Optimizing Many-Threads-to-Many-Cores Mapping in Parallel Electronic System Level Simulation

Name: Guantao Liu
Date: March 2, 2017

Time: 4:00 PM

Location: Engineering Hall 3206

Committee: Rainer Doemer (Chair), Kwei-Jay Lin, Mohammad Al Faruque

Abstract:

In hardware/software co-design, Discrete Event Simulation (DES) has been in use for decades to verify and validate the functionality of Electronic System Level (ESL) models. Since the parallel computing platforms are readily available today, many Parallel Discrete Event Simulation (PDES) approaches are proposed to improve the simulation performance. However, as the thread parallelism increases in ESL designs and core count multiplies on multi-core and many-core platforms, thread-to-core mapping becomes critical in PDES.

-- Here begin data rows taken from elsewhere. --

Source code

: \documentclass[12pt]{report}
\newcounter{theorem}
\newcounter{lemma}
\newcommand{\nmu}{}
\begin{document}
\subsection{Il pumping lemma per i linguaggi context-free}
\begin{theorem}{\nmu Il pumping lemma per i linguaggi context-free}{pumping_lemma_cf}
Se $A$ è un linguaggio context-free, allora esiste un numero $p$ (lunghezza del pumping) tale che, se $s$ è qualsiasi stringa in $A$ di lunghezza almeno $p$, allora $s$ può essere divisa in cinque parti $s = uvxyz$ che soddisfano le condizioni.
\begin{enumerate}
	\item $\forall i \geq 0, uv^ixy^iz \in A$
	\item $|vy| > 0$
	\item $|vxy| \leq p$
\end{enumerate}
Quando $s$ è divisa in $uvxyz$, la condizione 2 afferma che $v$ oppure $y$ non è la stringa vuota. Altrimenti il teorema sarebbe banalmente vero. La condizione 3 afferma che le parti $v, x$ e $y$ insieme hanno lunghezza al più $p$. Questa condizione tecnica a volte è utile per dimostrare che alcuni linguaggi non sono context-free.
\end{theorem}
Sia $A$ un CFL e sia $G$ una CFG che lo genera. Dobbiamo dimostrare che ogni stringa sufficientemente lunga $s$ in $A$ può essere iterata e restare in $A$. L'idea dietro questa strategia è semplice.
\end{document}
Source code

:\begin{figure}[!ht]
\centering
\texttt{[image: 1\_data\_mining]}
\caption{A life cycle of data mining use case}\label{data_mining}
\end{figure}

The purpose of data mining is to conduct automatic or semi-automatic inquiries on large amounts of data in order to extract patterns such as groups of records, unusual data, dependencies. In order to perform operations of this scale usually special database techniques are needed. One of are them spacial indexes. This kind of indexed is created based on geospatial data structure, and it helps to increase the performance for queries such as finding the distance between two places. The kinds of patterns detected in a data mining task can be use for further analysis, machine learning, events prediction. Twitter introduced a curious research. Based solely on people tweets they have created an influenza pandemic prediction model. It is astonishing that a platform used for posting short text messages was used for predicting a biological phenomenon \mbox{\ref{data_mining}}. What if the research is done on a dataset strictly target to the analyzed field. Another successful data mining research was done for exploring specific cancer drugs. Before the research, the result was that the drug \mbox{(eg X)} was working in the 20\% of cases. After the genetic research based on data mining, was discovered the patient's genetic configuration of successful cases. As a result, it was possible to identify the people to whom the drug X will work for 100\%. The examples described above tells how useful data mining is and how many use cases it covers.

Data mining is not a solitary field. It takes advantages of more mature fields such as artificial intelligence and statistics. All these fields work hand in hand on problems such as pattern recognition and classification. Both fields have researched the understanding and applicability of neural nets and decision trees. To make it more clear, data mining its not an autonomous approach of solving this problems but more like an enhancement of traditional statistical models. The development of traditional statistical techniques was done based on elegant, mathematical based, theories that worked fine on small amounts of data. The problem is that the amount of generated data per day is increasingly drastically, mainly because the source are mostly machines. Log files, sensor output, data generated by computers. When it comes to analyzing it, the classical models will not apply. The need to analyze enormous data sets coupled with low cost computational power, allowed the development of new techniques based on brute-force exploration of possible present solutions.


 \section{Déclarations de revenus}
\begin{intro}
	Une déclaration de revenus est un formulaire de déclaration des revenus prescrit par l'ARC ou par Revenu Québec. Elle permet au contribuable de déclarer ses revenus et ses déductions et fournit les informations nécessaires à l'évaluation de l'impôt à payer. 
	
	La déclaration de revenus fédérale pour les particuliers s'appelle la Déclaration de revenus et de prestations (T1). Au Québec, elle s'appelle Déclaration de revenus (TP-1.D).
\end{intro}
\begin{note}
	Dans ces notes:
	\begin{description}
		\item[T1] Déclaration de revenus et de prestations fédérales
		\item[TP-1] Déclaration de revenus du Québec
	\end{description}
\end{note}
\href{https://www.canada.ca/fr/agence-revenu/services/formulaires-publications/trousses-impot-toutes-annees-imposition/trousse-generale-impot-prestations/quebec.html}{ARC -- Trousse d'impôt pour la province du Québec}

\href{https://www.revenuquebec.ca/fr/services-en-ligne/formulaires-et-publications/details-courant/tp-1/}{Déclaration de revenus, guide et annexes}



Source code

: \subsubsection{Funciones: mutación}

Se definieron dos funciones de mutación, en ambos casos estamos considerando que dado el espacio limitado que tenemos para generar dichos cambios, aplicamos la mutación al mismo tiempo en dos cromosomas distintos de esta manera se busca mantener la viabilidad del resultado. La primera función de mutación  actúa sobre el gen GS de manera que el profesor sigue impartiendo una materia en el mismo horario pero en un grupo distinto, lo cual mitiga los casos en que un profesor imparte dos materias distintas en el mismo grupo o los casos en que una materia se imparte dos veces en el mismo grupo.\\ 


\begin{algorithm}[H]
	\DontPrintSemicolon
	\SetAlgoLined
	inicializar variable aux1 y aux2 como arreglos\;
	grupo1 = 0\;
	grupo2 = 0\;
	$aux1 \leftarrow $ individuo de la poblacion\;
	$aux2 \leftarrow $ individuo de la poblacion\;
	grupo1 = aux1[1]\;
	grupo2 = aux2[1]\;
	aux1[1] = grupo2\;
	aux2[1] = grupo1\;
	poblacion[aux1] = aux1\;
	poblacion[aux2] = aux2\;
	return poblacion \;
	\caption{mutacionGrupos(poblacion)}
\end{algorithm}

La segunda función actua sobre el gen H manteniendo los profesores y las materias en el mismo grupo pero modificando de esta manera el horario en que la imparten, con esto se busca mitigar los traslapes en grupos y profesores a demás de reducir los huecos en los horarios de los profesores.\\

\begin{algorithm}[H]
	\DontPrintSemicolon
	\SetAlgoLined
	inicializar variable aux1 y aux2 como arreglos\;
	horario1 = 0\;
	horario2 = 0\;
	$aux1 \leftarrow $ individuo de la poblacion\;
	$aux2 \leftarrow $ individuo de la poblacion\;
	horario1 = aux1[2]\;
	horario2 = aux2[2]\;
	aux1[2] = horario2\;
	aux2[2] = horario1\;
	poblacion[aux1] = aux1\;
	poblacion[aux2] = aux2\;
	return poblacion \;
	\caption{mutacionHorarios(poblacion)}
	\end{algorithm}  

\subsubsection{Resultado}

In this dissertation, we propose a computation- and communication-aware approach to optimize thread mapping for parallel ESL simulation, with the aims of load balancing and communication minimization. As we identify that the order of dispatching parallel threads has a significant influence on the total simulation time, and Longest Job First (LJF) shows better performance than the Linux default thread dispatch policy, we first propose a segment- aware LJF scheduler for PDES. Our segment-aware scheduler can accurately predict the run time of the thread segments ahead, and thus make better dispatching decisions. Next, we define the concept of core distance for multi-core and many-core architectures, which quantifies core-to-core communication latency and characterizes processor hierarchies. For many-core architectures using directory-based cache coherence protocols, we observe that core-to-core transfers are not always significantly faster than main memory accesses, and the core-to-core communication latency depends not only on the physical placement on the chip, but also on the location of the distributed cache tag directory. Thus, using a memory ping-pong benchmark, we quantify the core distance on a ring-network many-core platform and propose an algorithm to optimize thread-to-core mapping in order to minimize on-chip communication overhead. Altogether, based on a static analysis of communication patterns and core distance and a dynamic profiling of computation load, our proposed framework utilizes a heuristic graph partitioning algorithm and automatically generates an optimized thread mapping, which minimizes inter-chip communication overhead. In our systematic evaluation, our approach consistently shows a significant performance gain on top of the order-of-magnitude speedup of PDES.

The contributions of this dissertation include a segment-aware multi-core scheduler, core distance profiling, a communication-aware thread mapping framework, together with an open-source software package for Out-of-Order PDES.